L’islamisme porte une interprétation du monde, une vision de l’organisation de la société et un rôle donné à la religion dans l’exercice du pouvoir.

Différents courants de l’islamisme cohabitent, dont les deux principaux sont le wahhabisme et l’idéologie des Frères musulmans (frérisme). Si de nombreux paramètres les distinguent, ils poursuivent un objectif commun : faire de l’islam un cadre de vie, un projet pour l’individu et la société, visant à préserver une civilisation islamique et à établir une vision universaliste et prosélyte de l’islam. Il s’agit d’un projet total visant à codifier et normer les rapports sociaux :

  • Les rapports hommes-femmes (mixité interdite chez les wahhabites),
  • Les normes alimentaires (le halal),
  • Les normes économiques (finance islamique),
  • Les normes du rapport à l’autre (al-wala’ wa al-bara’, qui définit chez les wahhabites la séparation entre les musulmans et les non-musulmans et peut aller jusqu’au rejet total de l’autre),
  • Les normes vestimentaires et comportementales (voile, barbe).

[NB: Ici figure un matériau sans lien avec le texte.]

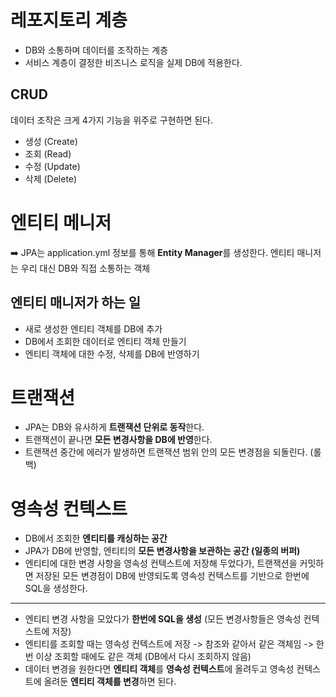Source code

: # 레포지토리 계층
- DB와 소통하며 데이터를 조작하는 계층
- 서비스 계층이 결정한 비즈니스 로직을 실제 DB에 적용한다.

## CRUD
데이터 조작은 크게 4가지 기능을 위주로 구현하면 된다.
- 생성 (Create)
- 조회 (Read)
- 수정 (Update)
- 삭제 (Delete)

# 엔티티 메니저
➡️ JPA는 application.yml 정보를 통해 **Entity Manager**를 생성한다. 엔티티 매니저는 우리 대신 DB와 직접 소통하는 객체

## 엔티티 매니저가 하는 일
- 새로 생성한 엔티티 객체를 DB에 추가
- DB에서 조회한 데이터로 엔티티 객체 만들기
- 엔티티 객체에 대한 수정, 삭제를 DB에 반영하기

# 트랜잭션
- JPA는 DB와 유사하게 **트랜잭션 단위로 동작**한다.
- 트랜잭션이 끝나면 **모든 변경사항을 DB에 반영**한다.
- 트랜잭션 중간에 에러가 발생하면 트랜잭션 범위 안의 모든 변경점을 되돌린다. (롤백)

# 영속성 컨텍스트
- DB에서 조회한 **엔티티를 캐싱하는 공간**
- JPA가 DB에 반영할, 엔티티의 **모든 변경사항을 보관하는 공간 (일종의 버퍼)**
- 엔티티에 대한 변경 사항을 영속성 컨텍스트에 저장해 두었다가, 트랜잭션을 커밋하면 저장된 모든 변경점이 DB에 반영되도록 영속성 컨텍스트를 기반으로 한번에 SQL을 생성한다.

---

- 엔티티 변경 사항을 모았다가 **한번에 SQL을 생성** (모든 변경사항들은 영속성 컨텍스트에 저장)
- 엔티티를 조회할 때는 영속성 컨텍스트에 저장 -> 참조와 같아서 같은 객체임 -> 한 번 이상 조회할 때에도 같은 객체 (DB에서 다시 조회하지 않음)
- 데이터 변경을 원한다면 **엔티티 객체**를 **영속성 컨텍스트**에 올려두고 영속성 컨텍스트에 올려둔 **엔티티 객체를 변경**하면 된다.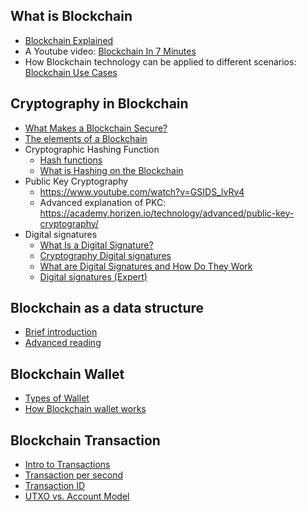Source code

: ## What is Blockchain  
+ [Blockchain Explained](https://www.investopedia.com/terms/b/blockchain.asp)  
+ A Youtube video: [Blockchain In 7 Minutes](https://www.youtube.com/watch?v=yubzJw0uiE4)  
+ How Blockchain technology can be applied to different scenarios: [Blockchain Use Cases](https://academy.binance.com/en/articles/blockchain-use-cases)  

## Cryptography in Blockchain
+ [What Makes a Blockchain Secure?](https://academy.binance.com/en/articles/what-makes-a-blockchain-secure)
+ [The elements of a Blockchain](https://academy.horizen.io/technology/advanced/the-elements-of-a-blockchain/)
+ Cryptographic Hashing Function
  - [Hash functions](https://academy.horizen.io/technology/advanced/hash-functions/)
  - [What is Hashing on the Blockchain](https://www.youtube.com/watch?v=IGSB9zoSx70)
+ Public Key Cryptography
  - <https://www.youtube.com/watch?v=GSIDS_lvRv4>
  - Advanced explanation of PKC: <https://academy.horizen.io/technology/advanced/public-key-cryptography/>
+ Digital signatures
  - [What Is a Digital Signature?](https://academy.binance.com/en/articles/what-is-a-digital-signature)
  - [Cryptography Digital signatures](https://www.tutorialspoint.com/cryptography/cryptography_digital_signatures.htm)
  - [What are Digital Signatures and How Do They Work](https://www.youtube.com/watch?v=JR4_RBb8A9Q)
  - [Digital signatures (Expert)](https://academy.horizen.io/technology/expert/digital-signatures/)

## Blockchain as a data structure
+ [Brief introduction](https://medium.com/@juliomacr/blockchain-as-a-data-structure-3bd125d8ddda)
+ [Advanced reading](https://academy.horizen.io/technology/expert/blockchain-as-a-data-structure/)

## Blockchain Wallet
+ [Types of Wallet](https://academy.horizen.io/technology/advanced/types-of-wallets/)
+ [How Blockchain wallet works](https://www.investopedia.com/terms/b/blockchain-wallet.asp)

## Blockchain Transaction
+ [Intro to Transactions](https://academy.horizen.io/technology/beginner/intro-to-transactions/)
+ [Transaction per second](https://academy.binance.com/en/glossary/transactions-per-second-tps)
+ [Transaction ID](https://academy.binance.com/en/glossary/transaction-id)
+ [UTXO vs. Account Model](https://academy.horizen.io/technology/expert/utxo-vs-account-model/)
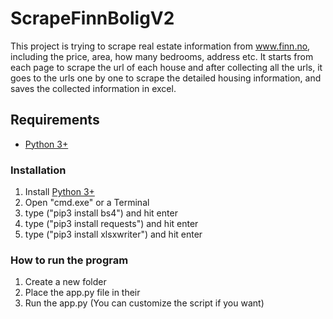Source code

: # ScrapeFinnBoligV2

This project is trying to scrape real estate information from www.finn.no, including the price, area, how many bedrooms, address etc. It starts from each page to scrape the url of each house and after collecting all the urls, it goes to the urls one by one to scrape the detailed housing information, and saves the collected information in excel.

## Requirements
* [Python 3+](https://www.python.org/)

### Installation
1. Install [Python 3+](https://www.python.org/)
2. Open "cmd.exe" or a Terminal
3. type ("pip3 install bs4") and hit enter
4. type ("pip3 install requests") and hit enter
5. type ("pip3 install xlsxwriter") and hit enter

### How to run the program
1. Create a new folder
2. Place the app.py file in their
3. Run the app.py (You can customize the script if you want)
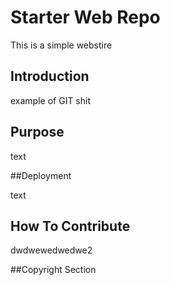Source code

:# Starter Web Repo

This is a simple webstire

## Introduction

example of GIT shit

## Purpose
text

##Deployment

text

## How To Contribute

dwdwewedwedwe2

##Copyright
Section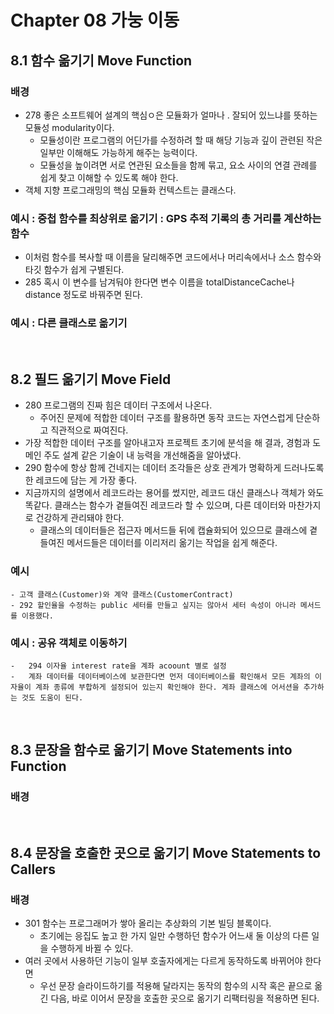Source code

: # Chapter 08 가눙 이동

## 8.1 함수 옮기기 Move Function

### 배경

-   278 좋은 소프트웨어 설계의 핵심ㅇ은 모듈화가 얼마나 . 잘되어 있느냐를 뜻하는 모듈성 modularity이다.
    -   모듈성이란 프로그램의 어딘가를 수정하려 할 때 해당 기능과 깊이 관련된 작은 일부만 이해해도 가능하게 해주는 능력이다.
    -   모듈성을 높이려면 서로 연관된 요소들을 함께 묶고, 요소 사이의 연결 관례를 쉽게 찾고 이해할 수 있도록 해야 한다.
-   객체 지향 프로그래밍의 핵심 모듈화 컨텍스트는 클래스다.

### 예시 : 중첩 함수를 최상위로 옮기기 : GPS 추적 기록의 총 거리를 계산하는 함수

-   이처럼 함수를 복사할 때 이름을 달리해주면 코드에서나 머리속에서나 소스 함수와 타깃 함수가 쉽게 구별된다.
-   285 혹시 이 변수를 남겨둬야 한다면 변수 이름을 totalDistanceCache나 distance 정도로 바꿔주면 된다.

### 예시 : 다른 클래스로 옮기기

<br>

## 8.2 필드 옮기기 Move Field

-   280 프로그램의 진짜 힘은 데이터 구조에서 나온다.
    -   주어진 문제에 적합한 데이터 구조를 활용하면 동작 코드는 자연스럽게 단순하고 직관적으로 짜여진다.
-   가장 적합한 데이터 구조를 알아내고자 프로젝트 초기에 분석을 해 결과, 경험과 도메인 주도 설계 같은 기술이 내 능력을 개선해줌을 알아냈다.
-   290 함수에 항상 함께 건네지는 데이터 조각들은 상호 관계가 명확하게 드러나도록 한 레코드에 담는 게 가장 좋다.
-   지금까지의 설명에서 레코드라는 용어를 썼지만, 레코드 대신 클래스나 객체가 와도 똑같다. 클래스는 함수가 곁들여진 레코드라 할 수 있으며, 다른 데이터와 마찬가지로 건강하게 관리돼야 한다.
    -   클래스의 데이터들은 접근자 메서드들 뒤에 캡슐화되어 있으므로 클래스에 곁들여진 메서드들은 데이터를 이리저리 옮기는 작업을 쉽게 해준다.

### 예시

    - 고객 클래스(Customer)와 계약 클래스(CustomerContract)
    - 292 할인율을 수정하는 public 세터를 만들고 싶지는 않아서 세터 속성이 아니라 메서드를 이용했다.

### 예시 : 공유 객체로 이동하기

    -   294 이자율 interest rate을 계좌 acoount 별로 설정
    -   계좌 데이터를 데이터베이스에 보관한다면 먼저 데이터베이스를 확인해서 모든 계좌의 이자율이 계좌 종류에 부합하게 설정되어 있는지 확인해야 한다. 계좌 클래스에 어서션을 추가하는 것도 도움이 된다.

<br>

## 8.3 문장을 함수로 옮기기 Move Statements into Function

### 배경

<br>

## 8.4 문장을 호출한 곳으로 옮기기 Move Statements to Callers

### 배경

-   301 함수는 프로그래머가 쌓아 올리는 추상화의 기본 빌딩 블록이다.
    -   초기에는 응집도 높고 한 가지 일만 수행하던 함수가 어느새 둘 이상의 다른 일을 수행하게 바뀔 수 있다.
-   여러 곳에서 사용하던 기능이 일부 호출자에게는 다르게 동작하도록 바뀌어야 한다면
    -   우선 문장 슬라이드하기를 적용해 달라지는 동작의 함수의 시작 혹은 끝으로 옮긴 다음, 바로 이어서 문장을 호출한 곳으로 옮기기 리팩터링을 적용하면 된다.
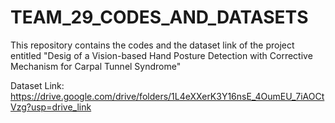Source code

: # TEAM_29_CODES_AND_DATASETS
This repository contains the codes and the dataset link of the project entitled "Desig of a Vision-based Hand Posture Detection with Corrective Mechanism for Carpal Tunnel Syndrome"

Dataset Link: https://drive.google.com/drive/folders/1L4eXXerK3Y16nsE_4OumEU_7iAOCtVzg?usp=drive_link
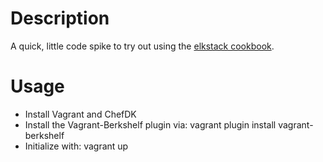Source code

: Description
==============

A quick, little code spike to try out using the [elkstack cookbook](https://github.com/rackspace-cookbooks/elkstack).

Usage
=====
* Install Vagrant and ChefDK
* Install the Vagrant-Berkshelf plugin via:
     vagrant plugin install vagrant-berkshelf
* Initialize with:
     vagrant up
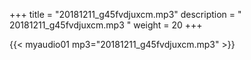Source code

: +++
title = "20181211_g45fvdjuxcm.mp3"
description = " 20181211_g45fvdjuxcm.mp3 "
weight = 20
+++

{{< myaudio01 mp3="20181211_g45fvdjuxcm.mp3" >}}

Les idéologies islamistes sont nées et se sont développées dans des pays et des contextes particuliers et ont transformé les sociétés qui les ont vues naître : Frères musulmans en Égypte, puis dans d’autres pays du monde arabe ; wahhabisme en Arabie saoudite ; turco-islamisme en Turquie ; révolution islamique en Iran. 

Trois moments charnières

Ces matrices présentent des différences idéologiques majeures mais leurs histoires suivent des évolutions relativement proches, rythmées par des moments charnières communs :

  • Les années 1920, la fin de la Première Guerre mondiale et de l’Empire ottoman. En Turquie le sultanat puis le califat sont abolis et la République proclamée ; en Arabie saoudite, Ibn Saoud achève la conquête de la péninsule Arabique par la prise des deux lieux saints de l’islam, La Mecque et Médine ; en Égypte, une nouvelle forme de rapport à la religion apparaît en 1928 avec la création de la confrérie des Frères musulmans ; une nouvelle dynastie, les Pahlavi, émerge en Iran.
  • La fin des années 1970, le retour en force de la référence religieuse, face à des idéologies nationalistes (turque, iranienne, arabe) à bout de souffle. En 1979, la monarchie iranienne est renversée par la Révolution Islamique. En 1979, en Arabie saoudite, la légitimité du pouvoir est contestée par un groupe millénariste qui s’empare de la grande mosquée de La Mecque. En 1980 en Turquie, un coup d’État bouscule la vie politique et amorce la “synthèse turco-islamiste”, qui ouvre la voie à l’essor de l’islam politique dans le pays. En 1981, le président de la République arabe d’Égypte Sadate est assassiné par des extrémistes religieux. Enfin, le contexte international favorise la montée en puissance de l’islam politique avec l’invasion de l’Afghanistan par l’URSS en 1979, suivie par l’émergence d’un djihad armé.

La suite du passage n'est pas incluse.